Exercise instructions> Write the entries below out again exactly; any picture in them stays out.

Information>
============================================================

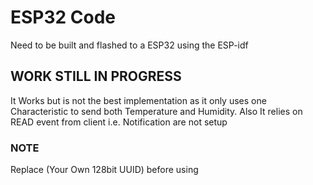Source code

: # ESP32 Code
Need to be built and flashed to a ESP32 using the ESP-idf

## WORK STILL IN PROGRESS
It Works but is not the best implementation as it only uses one Characteristic to send both Temperature and Humidity. Also It relies on READ event from client i.e. Notification are not setup

### NOTE
Replace (Your Own 128bit UUID) before using

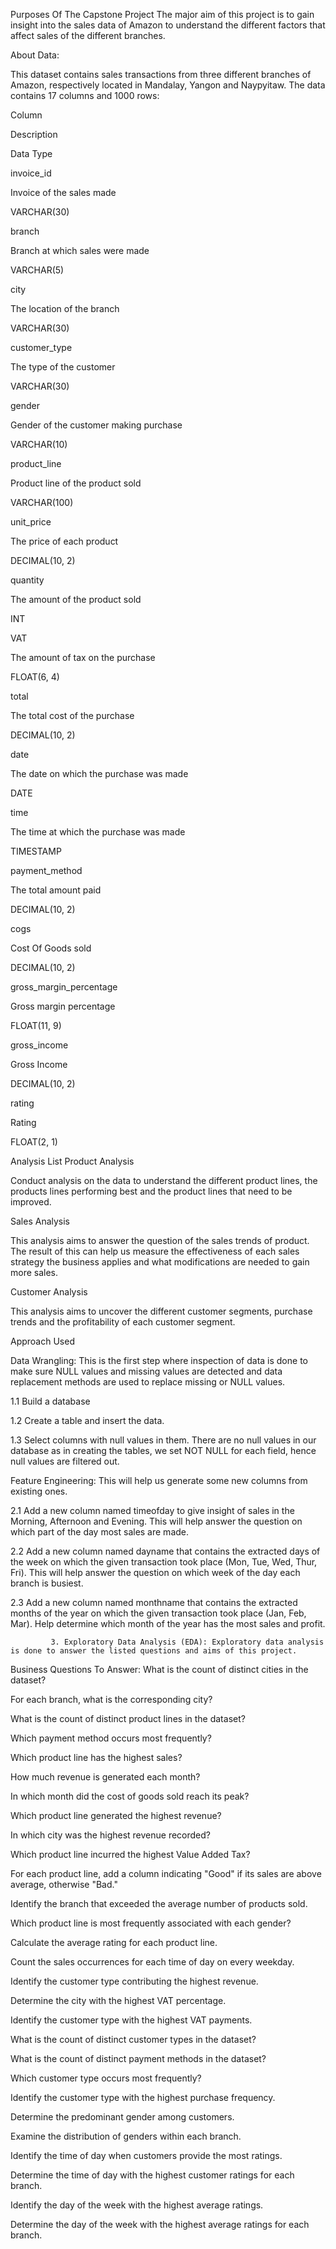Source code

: Purposes Of The Capstone Project
The major aim of this project is to gain insight into the sales data of Amazon to understand the different factors that affect sales of the different branches.

About Data:

This dataset contains sales transactions from three different branches of Amazon, respectively located in Mandalay, Yangon and Naypyitaw. The data contains 17 columns and 1000 rows:

Column

Description

Data Type

invoice_id

Invoice of the sales made

VARCHAR(30)

branch

Branch at which sales were made

VARCHAR(5)

city

The location of the branch

VARCHAR(30)

customer_type

The type of the customer

VARCHAR(30)

gender

Gender of the customer making purchase

VARCHAR(10)

product_line

Product line of the product sold

VARCHAR(100)

unit_price

The price of each product

DECIMAL(10, 2)

quantity

The amount of the product sold

INT

VAT

The amount of tax on the purchase

FLOAT(6, 4)

total

The total cost of the purchase

DECIMAL(10, 2)

date

The date on which the purchase was made

DATE

time

The time at which the purchase was made

TIMESTAMP

payment_method

The total amount paid

DECIMAL(10, 2)

cogs

Cost Of Goods sold

DECIMAL(10, 2)

gross_margin_percentage

Gross margin percentage

FLOAT(11, 9)

gross_income

Gross Income

DECIMAL(10, 2)

rating

Rating

FLOAT(2, 1)


Analysis List
Product Analysis

Conduct analysis on the data to understand the different product lines, the products lines performing best and the product lines that need to be improved.

Sales Analysis

This analysis aims to answer the question of the sales trends of product. The result of this can help us measure the effectiveness of each sales strategy the business applies and what modifications are needed to gain more sales.

Customer Analysis

This analysis aims to uncover the different customer segments, purchase trends and the profitability of each customer segment.


Approach Used

Data Wrangling: This is the first step where inspection of data is done to make sure NULL values and missing values are detected and data replacement methods are used to replace missing or NULL values.


1.1          Build a database

1.2          Create a table and insert the data.

1.3          Select columns with null values in them. There are no null values in our database as in creating the tables, we set NOT  NULL for each field, hence null values are filtered out.


Feature Engineering: This will help us generate some new columns from existing ones.


2.1           Add a new column named timeofday to give insight of sales in the Morning, Afternoon and Evening. This will help answer the question on which part of the day most sales are made.

2.2          Add a new column named dayname that contains the extracted days of the week on which the given transaction took place (Mon, Tue, Wed, Thur, Fri). This will help answer the question on which week of the day each branch is busiest.

2.3        Add a new column named monthname that contains the extracted months of the year on which the given transaction took place (Jan, Feb, Mar). Help determine which month of the year has the most sales and profit.


             3. Exploratory Data Analysis (EDA): Exploratory data analysis is done to answer the listed questions and aims of this project.

Business Questions To Answer:
What is the count of distinct cities in the dataset?

For each branch, what is the corresponding city?

What is the count of distinct product lines in the dataset?

Which payment method occurs most frequently?

Which product line has the highest sales?

How much revenue is generated each month?

In which month did the cost of goods sold reach its peak?

Which product line generated the highest revenue?

In which city was the highest revenue recorded?

Which product line incurred the highest Value Added Tax?

For each product line, add a column indicating "Good" if its sales are above average, otherwise "Bad."

Identify the branch that exceeded the average number of products sold.

Which product line is most frequently associated with each gender?

Calculate the average rating for each product line.

Count the sales occurrences for each time of day on every weekday.

Identify the customer type contributing the highest revenue.

Determine the city with the highest VAT percentage.

Identify the customer type with the highest VAT payments.

What is the count of distinct customer types in the dataset?

What is the count of distinct payment methods in the dataset?

Which customer type occurs most frequently?

Identify the customer type with the highest purchase frequency.

Determine the predominant gender among customers.

Examine the distribution of genders within each branch.

Identify the time of day when customers provide the most ratings.

Determine the time of day with the highest customer ratings for each branch.

Identify the day of the week with the highest average ratings.

Determine the day of the week with the highest average ratings for each branch.
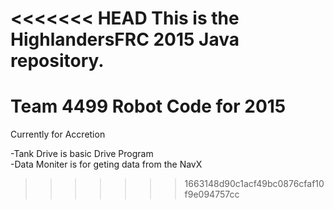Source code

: <<<<<<< HEAD
This is the HighlandersFRC 2015 Java repository.
=======
<h1>Team 4499 Robot Code for 2015<br></h1>
Currently for Accretion


-Tank Drive is basic Drive Program<br>
-Data Moniter is for geting data from the NavX
>>>>>>> 1663148d90c1acf49bc0876cfaf10f9e094757cc
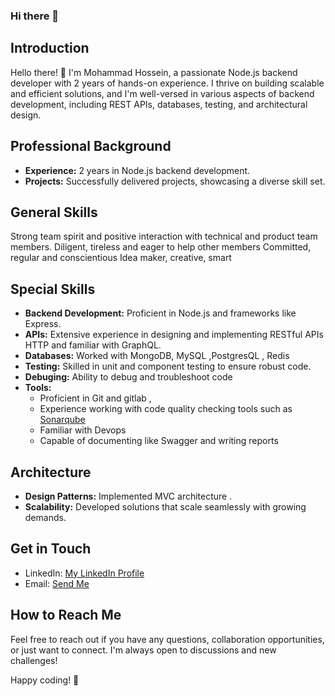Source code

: ### Hi there 👋

## Introduction

Hello there! 👋 I'm Mohammad Hossein, a passionate Node.js backend developer with 2 years of hands-on experience. I thrive on building scalable and efficient solutions, and I'm well-versed in various aspects of backend development, including REST APIs, databases, testing, and architectural design.

## Professional Background

- **Experience:** 2 years in Node.js backend development.
- **Projects:** Successfully delivered projects, showcasing a diverse skill set.

## General Skills
Strong team spirit and positive interaction with technical and product team members.
Diligent, tireless and eager to help other members
Committed, regular and conscientious
Idea maker, creative, smart

## Special Skills

- **Backend Development:** Proficient in Node.js and frameworks like Express.
- **APIs:** Extensive experience in designing and implementing RESTful APIs HTTP and familiar with GraphQL.
- **Databases:** Worked with  MongoDB, MySQL ,PostgresQL , Redis
- **Testing:** Skilled in unit and component testing to ensure robust code.
- **Debuging:** Ability to debug and troubleshoot code
- **Tools:** 
  - Proficient in Git and gitlab , 
  - Experience working with code quality checking tools such as [Sonarqube](https://www.sonarsource.com/products/sonarqube/)
  - Familiar with Devops
  - Capable of documenting like Swagger and writing reports 


## Architecture

- **Design Patterns:** Implemented MVC architecture .
- **Scalability:** Developed solutions that scale seamlessly with growing demands.

## Get in Touch

- LinkedIn: [My LinkedIn Profile](https://www.linkedin.com/in/mohamadhosein-shabani-809a81206)
- Email: [Send Me](mohammad.sh.w437@gmail.com)

## How to Reach Me

Feel free to reach out if you have any questions, collaboration opportunities, or just want to connect. I'm always open to discussions and new challenges!

Happy coding! 🚀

============================================================

Response for this exercise>
Source code

: # ESP32 Code
Need to be built and flashed to a ESP32 using the ESP-idf

## WORK STILL IN PROGRESS
It Works but is not the best implementation as it only uses one Characteristic to send both Temperature and Humidity. Also It relies on READ event from client i.e. Notification are not setup

### NOTE
Replace (Your Own 128bit UUID) before using

Source code

: Purposes Of The Capstone Project
The major aim of this project is to gain insight into the sales data of Amazon to understand the different factors that affect sales of the different branches.

About Data:

This dataset contains sales transactions from three different branches of Amazon, respectively located in Mandalay, Yangon and Naypyitaw. The data contains 17 columns and 1000 rows:

Column

Description

Data Type

invoice_id

Invoice of the sales made

VARCHAR(30)

branch

Branch at which sales were made

VARCHAR(5)

city

The location of the branch

VARCHAR(30)

customer_type

The type of the customer

VARCHAR(30)

gender

Gender of the customer making purchase

VARCHAR(10)

product_line

Product line of the product sold

VARCHAR(100)

unit_price

The price of each product

DECIMAL(10, 2)

quantity

The amount of the product sold

INT

VAT

The amount of tax on the purchase

FLOAT(6, 4)

total

The total cost of the purchase

DECIMAL(10, 2)

date

The date on which the purchase was made

DATE

time

The time at which the purchase was made

TIMESTAMP

payment_method

The total amount paid

DECIMAL(10, 2)

cogs

Cost Of Goods sold

DECIMAL(10, 2)

gross_margin_percentage

Gross margin percentage

FLOAT(11, 9)

gross_income

Gross Income

DECIMAL(10, 2)

rating

Rating

FLOAT(2, 1)


Analysis List
Product Analysis

Conduct analysis on the data to understand the different product lines, the products lines performing best and the product lines that need to be improved.

Sales Analysis

This analysis aims to answer the question of the sales trends of product. The result of this can help us measure the effectiveness of each sales strategy the business applies and what modifications are needed to gain more sales.

Customer Analysis

This analysis aims to uncover the different customer segments, purchase trends and the profitability of each customer segment.


Approach Used

Data Wrangling: This is the first step where inspection of data is done to make sure NULL values and missing values are detected and data replacement methods are used to replace missing or NULL values.


1.1          Build a database

1.2          Create a table and insert the data.

1.3          Select columns with null values in them. There are no null values in our database as in creating the tables, we set NOT  NULL for each field, hence null values are filtered out.


Feature Engineering: This will help us generate some new columns from existing ones.


2.1           Add a new column named timeofday to give insight of sales in the Morning, Afternoon and Evening. This will help answer the question on which part of the day most sales are made.

2.2          Add a new column named dayname that contains the extracted days of the week on which the given transaction took place (Mon, Tue, Wed, Thur, Fri). This will help answer the question on which week of the day each branch is busiest.

2.3        Add a new column named monthname that contains the extracted months of the year on which the given transaction took place (Jan, Feb, Mar). Help determine which month of the year has the most sales and profit.


             3. Exploratory Data Analysis (EDA): Exploratory data analysis is done to answer the listed questions and aims of this project.

Business Questions To Answer:
What is the count of distinct cities in the dataset?

For each branch, what is the corresponding city?

What is the count of distinct product lines in the dataset?

Which payment method occurs most frequently?

Which product line has the highest sales?

How much revenue is generated each month?

In which month did the cost of goods sold reach its peak?

Which product line generated the highest revenue?

In which city was the highest revenue recorded?

Which product line incurred the highest Value Added Tax?

For each product line, add a column indicating "Good" if its sales are above average, otherwise "Bad."

Identify the branch that exceeded the average number of products sold.

Which product line is most frequently associated with each gender?

Calculate the average rating for each product line.

Count the sales occurrences for each time of day on every weekday.

Identify the customer type contributing the highest revenue.

Determine the city with the highest VAT percentage.

Identify the customer type with the highest VAT payments.

What is the count of distinct customer types in the dataset?

What is the count of distinct payment methods in the dataset?

Which customer type occurs most frequently?

Identify the customer type with the highest purchase frequency.

Determine the predominant gender among customers.

Examine the distribution of genders within each branch.

Identify the time of day when customers provide the most ratings.

Determine the time of day with the highest customer ratings for each branch.

Identify the day of the week with the highest average ratings.

Determine the day of the week with the highest average ratings for each branch.
Source code

: <<<<<<< HEAD
This is the HighlandersFRC 2015 Java repository.
=======
<h1>Team 4499 Robot Code for 2015<br></h1>
Currently for Accretion


-Tank Drive is basic Drive Program<br>
-Data Moniter is for geting data from the NavX
>>>>>>> 1663148d90c1acf49bc0876cfaf10f9e094757cc
Source code

: ### Hi there 👋

## Introduction

Hello there! 👋 I'm Mohammad Hossein, a passionate Node.js backend developer with 2 years of hands-on experience. I thrive on building scalable and efficient solutions, and I'm well-versed in various aspects of backend development, including REST APIs, databases, testing, and architectural design.

## Professional Background

- **Experience:** 2 years in Node.js backend development.
- **Projects:** Successfully delivered projects, showcasing a diverse skill set.

## General Skills
Strong team spirit and positive interaction with technical and product team members.
Diligent, tireless and eager to help other members
Committed, regular and conscientious
Idea maker, creative, smart

## Special Skills

- **Backend Development:** Proficient in Node.js and frameworks like Express.
- **APIs:** Extensive experience in designing and implementing RESTful APIs HTTP and familiar with GraphQL.
- **Databases:** Worked with  MongoDB, MySQL ,PostgresQL , Redis
- **Testing:** Skilled in unit and component testing to ensure robust code.
- **Debuging:** Ability to debug and troubleshoot code
- **Tools:** 
  - Proficient in Git and gitlab , 
  - Experience working with code quality checking tools such as [Sonarqube](https://www.sonarsource.com/products/sonarqube/)
  - Familiar with Devops
  - Capable of documenting like Swagger and writing reports 


## Architecture

- **Design Patterns:** Implemented MVC architecture .
- **Scalability:** Developed solutions that scale seamlessly with growing demands.

## Get in Touch

- LinkedIn: [My LinkedIn Profile](https://www.linkedin.com/in/mohamadhosein-shabani-809a81206)
- Email: [Send Me](mohammad.sh.w437@gmail.com)

## How to Reach Me

Feel free to reach out if you have any questions, collaboration opportunities, or just want to connect. I'm always open to discussions and new challenges!

Happy coding! 🚀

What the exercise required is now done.